> Exercise objective
Restate the following entries exactly, including every line.

> Entries provided
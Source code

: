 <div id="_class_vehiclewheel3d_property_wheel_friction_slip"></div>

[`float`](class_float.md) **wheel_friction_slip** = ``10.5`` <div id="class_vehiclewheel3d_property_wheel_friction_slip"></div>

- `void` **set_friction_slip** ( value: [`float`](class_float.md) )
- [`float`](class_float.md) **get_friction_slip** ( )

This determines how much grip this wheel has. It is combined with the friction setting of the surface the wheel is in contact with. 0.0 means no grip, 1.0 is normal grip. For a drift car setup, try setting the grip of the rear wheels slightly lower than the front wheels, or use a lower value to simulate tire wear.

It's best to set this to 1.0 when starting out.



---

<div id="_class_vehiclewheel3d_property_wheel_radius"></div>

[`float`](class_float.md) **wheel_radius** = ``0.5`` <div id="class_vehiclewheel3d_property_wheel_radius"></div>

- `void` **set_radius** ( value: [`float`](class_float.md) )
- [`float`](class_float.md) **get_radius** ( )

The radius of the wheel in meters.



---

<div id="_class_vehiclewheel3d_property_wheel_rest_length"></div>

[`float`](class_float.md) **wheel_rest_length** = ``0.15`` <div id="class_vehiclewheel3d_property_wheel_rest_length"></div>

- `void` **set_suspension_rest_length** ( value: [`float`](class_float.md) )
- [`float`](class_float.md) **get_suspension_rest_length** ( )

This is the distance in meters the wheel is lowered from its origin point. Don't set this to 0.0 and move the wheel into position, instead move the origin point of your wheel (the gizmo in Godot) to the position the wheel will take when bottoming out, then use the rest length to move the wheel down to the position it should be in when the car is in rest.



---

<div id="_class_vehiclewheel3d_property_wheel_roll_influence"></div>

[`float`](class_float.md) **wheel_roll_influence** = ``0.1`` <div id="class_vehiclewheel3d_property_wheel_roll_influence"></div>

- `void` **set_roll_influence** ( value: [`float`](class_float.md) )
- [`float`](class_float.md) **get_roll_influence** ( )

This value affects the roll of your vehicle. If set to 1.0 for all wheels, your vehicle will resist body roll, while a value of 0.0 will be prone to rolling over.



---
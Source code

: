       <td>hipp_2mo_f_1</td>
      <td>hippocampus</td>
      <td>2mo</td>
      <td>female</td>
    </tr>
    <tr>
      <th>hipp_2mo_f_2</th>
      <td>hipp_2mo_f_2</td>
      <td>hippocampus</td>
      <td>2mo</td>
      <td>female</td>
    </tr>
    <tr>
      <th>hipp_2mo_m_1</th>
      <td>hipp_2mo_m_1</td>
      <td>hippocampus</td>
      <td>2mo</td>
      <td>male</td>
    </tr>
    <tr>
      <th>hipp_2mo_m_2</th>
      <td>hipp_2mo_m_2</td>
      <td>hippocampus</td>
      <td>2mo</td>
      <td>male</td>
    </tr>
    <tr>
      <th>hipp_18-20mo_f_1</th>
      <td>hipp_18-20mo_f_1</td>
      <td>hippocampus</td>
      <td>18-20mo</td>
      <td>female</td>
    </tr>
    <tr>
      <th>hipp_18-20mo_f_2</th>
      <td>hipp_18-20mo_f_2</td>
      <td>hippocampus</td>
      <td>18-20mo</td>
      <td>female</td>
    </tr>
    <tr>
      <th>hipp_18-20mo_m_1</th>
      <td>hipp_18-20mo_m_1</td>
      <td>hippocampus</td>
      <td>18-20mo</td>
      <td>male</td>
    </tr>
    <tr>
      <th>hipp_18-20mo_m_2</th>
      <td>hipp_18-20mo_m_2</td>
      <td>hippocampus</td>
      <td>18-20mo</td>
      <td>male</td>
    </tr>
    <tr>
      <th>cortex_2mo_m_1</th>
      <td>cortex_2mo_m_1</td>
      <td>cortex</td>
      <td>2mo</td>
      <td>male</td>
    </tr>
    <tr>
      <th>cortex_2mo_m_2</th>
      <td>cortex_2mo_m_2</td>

> Finished exercise
Source code

: <div id="_class_vehiclewheel3d_property_wheel_friction_slip"></div>

[`float`](class_float.md) **wheel_friction_slip** = ``10.5`` <div id="class_vehiclewheel3d_property_wheel_friction_slip"></div>

- `void` **set_friction_slip** ( value: [`float`](class_float.md) )
- [`float`](class_float.md) **get_friction_slip** ( )

This determines how much grip this wheel has. It is combined with the friction setting of the surface the wheel is in contact with. 0.0 means no grip, 1.0 is normal grip. For a drift car setup, try setting the grip of the rear wheels slightly lower than the front wheels, or use a lower value to simulate tire wear.

It's best to set this to 1.0 when starting out.



---

<div id="_class_vehiclewheel3d_property_wheel_radius"></div>

[`float`](class_float.md) **wheel_radius** = ``0.5`` <div id="class_vehiclewheel3d_property_wheel_radius"></div>

- `void` **set_radius** ( value: [`float`](class_float.md) )
- [`float`](class_float.md) **get_radius** ( )

The radius of the wheel in meters.



---

<div id="_class_vehiclewheel3d_property_wheel_rest_length"></div>

[`float`](class_float.md) **wheel_rest_length** = ``0.15`` <div id="class_vehiclewheel3d_property_wheel_rest_length"></div>

- `void` **set_suspension_rest_length** ( value: [`float`](class_float.md) )
- [`float`](class_float.md) **get_suspension_rest_length** ( )

This is the distance in meters the wheel is lowered from its origin point. Don't set this to 0.0 and move the wheel into position, instead move the origin point of your wheel (the gizmo in Godot) to the position the wheel will take when bottoming out, then use the rest length to move the wheel down to the position it should be in when the car is in rest.



---

<div id="_class_vehiclewheel3d_property_wheel_roll_influence"></div>

[`float`](class_float.md) **wheel_roll_influence** = ``0.1`` <div id="class_vehiclewheel3d_property_wheel_roll_influence"></div>

- `void` **set_roll_influence** ( value: [`float`](class_float.md) )
- [`float`](class_float.md) **get_roll_influence** ( )

This value affects the roll of your vehicle. If set to 1.0 for all wheels, your vehicle will resist body roll, while a value of 0.0 will be prone to rolling over.



---
Source code

:       <td>hipp_2mo_f_1</td>
      <td>hippocampus</td>
      <td>2mo</td>
      <td>female</td>
    </tr>
    <tr>
      <th>hipp_2mo_f_2</th>
      <td>hipp_2mo_f_2</td>
      <td>hippocampus</td>
      <td>2mo</td>
      <td>female</td>
    </tr>
    <tr>
      <th>hipp_2mo_m_1</th>
      <td>hipp_2mo_m_1</td>
      <td>hippocampus</td>
      <td>2mo</td>
      <td>male</td>
    </tr>
    <tr>
      <th>hipp_2mo_m_2</th>
      <td>hipp_2mo_m_2</td>
      <td>hippocampus</td>
      <td>2mo</td>
      <td>male</td>
    </tr>
    <tr>
      <th>hipp_18-20mo_f_1</th>
      <td>hipp_18-20mo_f_1</td>
      <td>hippocampus</td>
      <td>18-20mo</td>
      <td>female</td>
    </tr>
    <tr>
      <th>hipp_18-20mo_f_2</th>
      <td>hipp_18-20mo_f_2</td>
      <td>hippocampus</td>
      <td>18-20mo</td>
      <td>female</td>
    </tr>
    <tr>
      <th>hipp_18-20mo_m_1</th>
      <td>hipp_18-20mo_m_1</td>
      <td>hippocampus</td>
      <td>18-20mo</td>
      <td>male</td>
    </tr>
    <tr>
      <th>hipp_18-20mo_m_2</th>
      <td>hipp_18-20mo_m_2</td>
      <td>hippocampus</td>
      <td>18-20mo</td>
      <td>male</td>
    </tr>
    <tr>
      <th>cortex_2mo_m_1</th>
      <td>cortex_2mo_m_1</td>
      <td>cortex</td>
      <td>2mo</td>
      <td>male</td>
    </tr>
    <tr>
      <th>cortex_2mo_m_2</th>
      <td>cortex_2mo_m_2</td>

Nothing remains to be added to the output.